В нашей стране нашел применение способ типизации штаммов и изолятов Р. multocida серогруппы D методом акрифлавиновой пробы, основанный на способности к флокуляции культур бактерий этой серогруппы в растворе акрифлавина, включающий, получение бульонной культуры, ее отмывку, смешивание с водным раствором акрифлавина и оценку образовавшегося в течение 10-15 минут флокулята (Методические указания по лабораторной диагностике пастереллезов животных и птиц. Утверждены главным управлением ветеринарии министерства сельского хозяйства РФ. - 1992. - 20 с.).
К недостаткам данного способа можно отнести то, что флокулят могут образовывать диссоциированные культуры других серогрупп, что затрудняет интерпретацию результата. Требуется выделение и очистка на питательных средах культур Р. multocida. Очень низкая специфичность.
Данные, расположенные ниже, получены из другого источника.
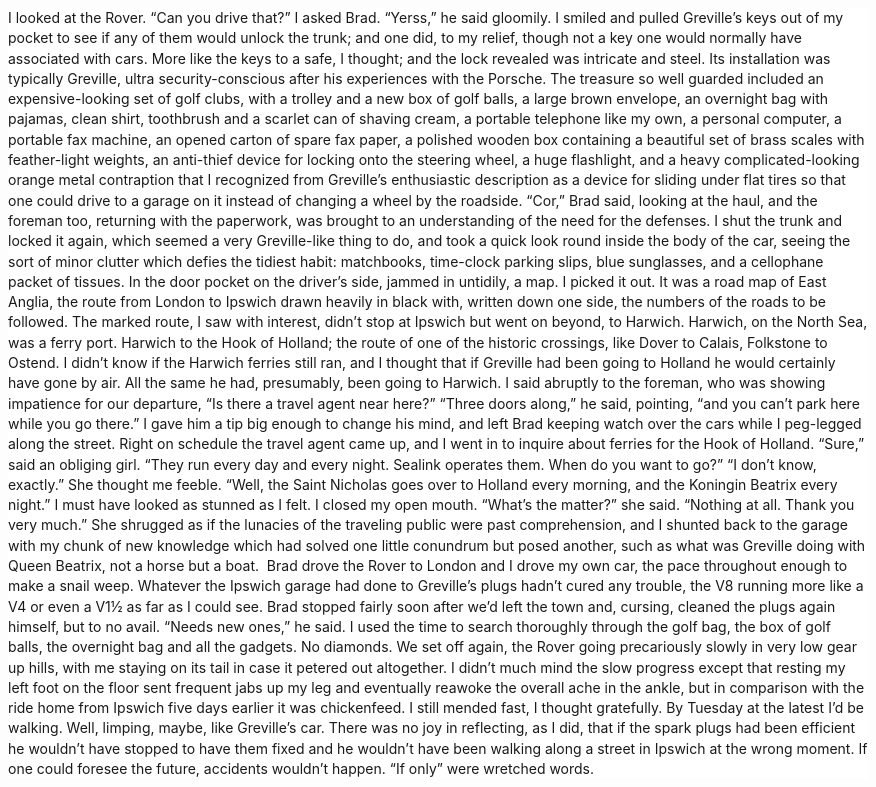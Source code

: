 I looked at the Rover. “Can you drive that?” I asked Brad.
“Yerss,” he said gloomily.
I smiled and pulled Greville’s keys out of my pocket to see if any of them would unlock the trunk; and one did, to my relief, though not a key one would normally have associated with cars. More like the keys to a safe, I thought; and the lock revealed was intricate and steel. Its installation was typically Greville, ultra security-conscious after his experiences with the Porsche.
The treasure so well guarded included an expensive-looking set of golf clubs, with a trolley and a new box of golf balls, a large brown envelope, an overnight bag with pajamas, clean shirt, toothbrush and a scarlet can of shaving cream, a portable telephone like my own, a personal computer, a portable fax machine, an opened carton of spare fax paper, a polished wooden box containing a  beautiful set of brass scales with feather-light weights, an anti-thief device for locking onto the steering wheel, a huge flashlight, and a heavy complicated-looking orange metal contraption that I recognized from Greville’s enthusiastic description as a device for sliding under flat tires so that one could drive to a garage on it instead of changing a wheel by the roadside.
“Cor,” Brad said, looking at the haul, and the foreman too, returning with the paperwork, was brought to an understanding of the need for the defenses.
I shut the trunk and locked it again, which seemed a very Greville-like thing to do, and took a quick look round inside the body of the car, seeing the sort of minor clutter which defies the tidiest habit: matchbooks, time-clock parking slips, blue sunglasses, and a cellophane packet of tissues. In the door pocket on the driver’s side, jammed in untidily, a map.
I picked it out. It was a road map of East Anglia, the route from London to Ipswich drawn heavily in black with, written down one side, the numbers of the roads to be followed. The marked route, I saw with interest, didn’t stop at Ipswich but went on beyond, to Harwich.
Harwich, on the North Sea, was a ferry port. Harwich to the Hook of Holland; the route of one of the historic crossings, like Dover to Calais, Folkstone to Ostend. I didn’t know if the Harwich ferries still ran, and I thought that if Greville had been going to Holland he would certainly have gone by air. All the same he had, presumably, been going to Harwich.
I said abruptly to the foreman, who was showing impatience for our departure, “Is there a travel agent near here?”
“Three doors along,” he said, pointing, “and you can’t park here while you go there.”
I gave him a tip big enough to change his mind, and left Brad keeping watch over the cars while I peg-legged along the street. Right on schedule the travel agent came up, and I went in to inquire about ferries for the Hook of Holland.
“Sure,” said an obliging girl. “They run every day and every night. Sealink operates them. When do you want to go?”
“I don’t know, exactly.”
She thought me feeble. “Well, the Saint Nicholas goes over to Holland every morning, and the Koningin Beatrix  every night.”
I must have looked as stunned as I felt. I closed my open mouth.
“What’s the matter?” she said.
“Nothing at all. Thank you very much.”
She shrugged as if the lunacies of the traveling public were past comprehension, and I shunted back to the garage with my chunk of new knowledge which had solved one little conundrum but posed another, such as what was Greville doing with Queen Beatrix, not a horse but a boat.
 Brad drove the Rover to London and I drove my own car, the pace throughout enough to make a snail weep. Whatever the Ipswich garage had done to Greville’s plugs hadn’t cured any trouble, the V8 running more like a V4 or even a V1½ as far as I could see. Brad stopped fairly soon after we’d left the town and, cursing, cleaned the plugs again himself, but to no avail.
“Needs new ones,” he said.
I used the time to search thoroughly through the golf bag, the box of golf balls, the overnight bag and all the gadgets.
No diamonds.
We set off again, the Rover going precariously slowly in very low gear up hills, with me staying on its tail in case it petered out altogether. I didn’t much mind the slow progress except that resting my left foot on the floor sent frequent jabs up my leg and eventually reawoke the overall ache in the ankle, but in comparison with the ride home from Ipswich five days earlier it was chickenfeed. I still mended fast, I thought gratefully. By Tuesday at the latest I’d be walking. Well, limping, maybe, like Greville’s car.
There was no joy in reflecting, as I did, that if the spark  plugs had been efficient he wouldn’t have stopped to have them fixed and he wouldn’t have been walking along a street in Ipswich at the wrong moment. If one could foresee the future, accidents wouldn’t happen. “If only” were wretched words.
До настоящего времени за рубежом для типизации штаммов и изолятов Р. multocida серогруппы D, применяются серологические методы, основанные на реакции непрямой гемагглютинации или встречного иммуноэлектрофореза с использованием типоспецифических гипериммунных сывороток. (Chengappa, M.M. Identification of type D Pasteurella multocida by counterimmunoelectrophoresis. / M.M. Chengappa, G.R. Carter, W.E. Bailie // J. Clin. Microbiol. - 1986. - 24(5). - P.721-723).
Эти методы обладают более высокой специфичностью, по сравнению с акрифлавиновой пробой. К их недостаткам следует отнести необходимость получения чистых культур, невозможность типирования бескапсульных вариантов Р. multocida, длительность и трудоемкость.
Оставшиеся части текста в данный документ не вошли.